Genova – Il Genova Blue district ha accolto i visitatori alla mostra “Progetto mare: disegnare-conoscere-tutelare“, dedicata alla sostenibilità dell’ecosistema marino.

Da segnalare in particolare che per l’occasione è stata presentata la donazione di 6 imbarcazioni da pesca da Genova al Togo, promossa dall’assessorato allo Sviluppo economico portuale del Comune di Genova, realizzata in collaborazione con le associazioni di pescasportivi (Arci Pesca, Asd Amici del mare Pra’, associazione Gruppo pescatori dilettanti Longarello, Asd Sms Prescatori Pra’, Alemante friends) e del territorio (associazione Alpini Pra’, parrocchia N.S. Soccorso e San Rocco, Agesci gruppo scout 49, consorzio Il cammino di Santa Limbania).

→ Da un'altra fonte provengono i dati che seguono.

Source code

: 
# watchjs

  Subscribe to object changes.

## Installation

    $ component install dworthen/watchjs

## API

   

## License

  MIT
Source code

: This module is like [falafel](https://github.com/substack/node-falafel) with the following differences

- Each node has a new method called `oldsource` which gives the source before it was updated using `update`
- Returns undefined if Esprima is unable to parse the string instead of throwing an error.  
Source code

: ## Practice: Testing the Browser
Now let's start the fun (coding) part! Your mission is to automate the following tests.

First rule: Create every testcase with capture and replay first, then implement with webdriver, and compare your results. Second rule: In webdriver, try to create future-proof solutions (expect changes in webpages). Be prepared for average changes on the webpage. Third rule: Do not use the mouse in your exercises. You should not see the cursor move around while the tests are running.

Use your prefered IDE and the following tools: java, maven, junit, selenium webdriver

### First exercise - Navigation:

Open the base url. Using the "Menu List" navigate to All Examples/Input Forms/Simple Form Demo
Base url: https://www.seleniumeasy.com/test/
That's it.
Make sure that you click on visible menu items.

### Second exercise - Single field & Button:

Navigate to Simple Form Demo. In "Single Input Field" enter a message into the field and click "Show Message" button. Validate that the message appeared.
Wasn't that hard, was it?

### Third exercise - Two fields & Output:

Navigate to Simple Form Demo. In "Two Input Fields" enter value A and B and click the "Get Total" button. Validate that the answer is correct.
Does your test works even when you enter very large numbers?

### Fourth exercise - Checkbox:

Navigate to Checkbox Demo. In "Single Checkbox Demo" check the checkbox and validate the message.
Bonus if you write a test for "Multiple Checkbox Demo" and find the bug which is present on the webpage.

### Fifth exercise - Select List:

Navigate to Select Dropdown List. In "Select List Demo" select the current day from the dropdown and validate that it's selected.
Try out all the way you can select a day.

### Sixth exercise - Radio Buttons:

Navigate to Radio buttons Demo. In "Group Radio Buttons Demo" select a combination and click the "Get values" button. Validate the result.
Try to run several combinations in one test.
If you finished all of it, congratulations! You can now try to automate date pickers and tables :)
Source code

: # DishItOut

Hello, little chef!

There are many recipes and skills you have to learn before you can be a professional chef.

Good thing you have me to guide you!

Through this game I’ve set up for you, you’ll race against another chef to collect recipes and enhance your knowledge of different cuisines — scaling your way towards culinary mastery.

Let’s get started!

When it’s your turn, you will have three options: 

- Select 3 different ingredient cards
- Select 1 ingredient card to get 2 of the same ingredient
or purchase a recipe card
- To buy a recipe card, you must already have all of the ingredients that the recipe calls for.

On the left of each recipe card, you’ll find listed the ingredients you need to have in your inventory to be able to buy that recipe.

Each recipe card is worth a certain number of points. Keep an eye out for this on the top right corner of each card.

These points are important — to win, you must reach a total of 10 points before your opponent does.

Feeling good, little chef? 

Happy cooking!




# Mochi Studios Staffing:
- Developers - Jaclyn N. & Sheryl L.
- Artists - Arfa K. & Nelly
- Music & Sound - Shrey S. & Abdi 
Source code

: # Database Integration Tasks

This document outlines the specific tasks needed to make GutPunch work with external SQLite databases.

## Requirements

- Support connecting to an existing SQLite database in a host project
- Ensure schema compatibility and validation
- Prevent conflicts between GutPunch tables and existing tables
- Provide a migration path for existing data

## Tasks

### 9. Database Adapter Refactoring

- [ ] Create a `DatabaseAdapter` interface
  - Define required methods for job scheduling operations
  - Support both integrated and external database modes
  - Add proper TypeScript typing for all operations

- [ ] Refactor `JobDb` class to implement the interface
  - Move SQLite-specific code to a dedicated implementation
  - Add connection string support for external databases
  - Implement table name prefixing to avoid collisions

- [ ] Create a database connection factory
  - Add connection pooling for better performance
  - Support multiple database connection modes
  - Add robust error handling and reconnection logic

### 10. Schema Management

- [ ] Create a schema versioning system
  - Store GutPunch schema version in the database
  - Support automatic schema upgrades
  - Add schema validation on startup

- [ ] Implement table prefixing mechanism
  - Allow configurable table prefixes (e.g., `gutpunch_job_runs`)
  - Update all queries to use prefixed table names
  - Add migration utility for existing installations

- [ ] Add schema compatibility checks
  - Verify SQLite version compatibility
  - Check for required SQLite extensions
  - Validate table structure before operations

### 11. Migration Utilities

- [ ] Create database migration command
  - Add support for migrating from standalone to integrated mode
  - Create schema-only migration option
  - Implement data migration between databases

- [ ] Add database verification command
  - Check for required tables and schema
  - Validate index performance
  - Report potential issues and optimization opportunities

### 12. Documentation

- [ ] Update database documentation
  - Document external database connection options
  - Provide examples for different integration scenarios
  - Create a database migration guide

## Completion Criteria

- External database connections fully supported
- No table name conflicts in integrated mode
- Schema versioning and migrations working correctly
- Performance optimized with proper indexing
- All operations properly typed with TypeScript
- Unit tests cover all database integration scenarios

La donazione è il frutto della collaborazione tra tante associazioni, cittadini, la missione di suor Rita e che ha visto il Comune di Genova capofila di un progetto all’insegna della generosità e dell’aiuto di una comunità del Togo, che, in carenza di imbarcazioni per la pesca e per il trasporto dei bambini a scuola, potrà da oggi di nuovo contare su sei barche.

 

«Abbiamo coinvolto varie associazioni e amici di Pra’ – dice Antonio Carabetta presidente di Arci Pesca Liguria – crediamo molto, come categoria, nella solidarietà: un lavoro importante che ha visto un grande impegno anche amministrativo che abbiamo affrontato con entusiasmo e con spirito di solidarietà».

 

«Abbiamo accolto molto volentieri l’invito a partecipare a questa iniziativa – commenta Lorenzo Spera, presidente dell’Asd Sms Pescatori Pra’ – molti giovani della nostra associazione hanno aderito con entusiasmo e stiamo preparando anche altre imbarcazioni da inviare in Togo».

 

Sei barche sono state donate ai pescatori del Togo, grazie alla missione delle suore della Visitazione, in particolare alla madre generale suor Rita Tenerezza della Croce, nata in Togo, poi trasferitasi in Italia, dopo un periodo di permanenza in Francia. «Ringrazio il Comune di Genova, Arci Pesca e Pescatori di Pra’ e tutte le associazioni che hanno reso possibile questo obiettivo» ha detto suor Rita che ha raccontato come l’idea della donazione sia nata da un incidente, avvenuto la scorsa estate, che ha visto un pescatore annegare per le cattive condizione della propria imbarcazione.

 

Le sei barche, dopo un viaggio in container di oltre un mese, sono oggi a disposizione dei pescatori locali.

 

L’open day del Gbd ha previsto, nel pomeriggio, interventi di start up innovative che operano nell’ambito della blue economy all’interno del Blue district, i loro progetti, informazioni su come entrare nel Blue circle.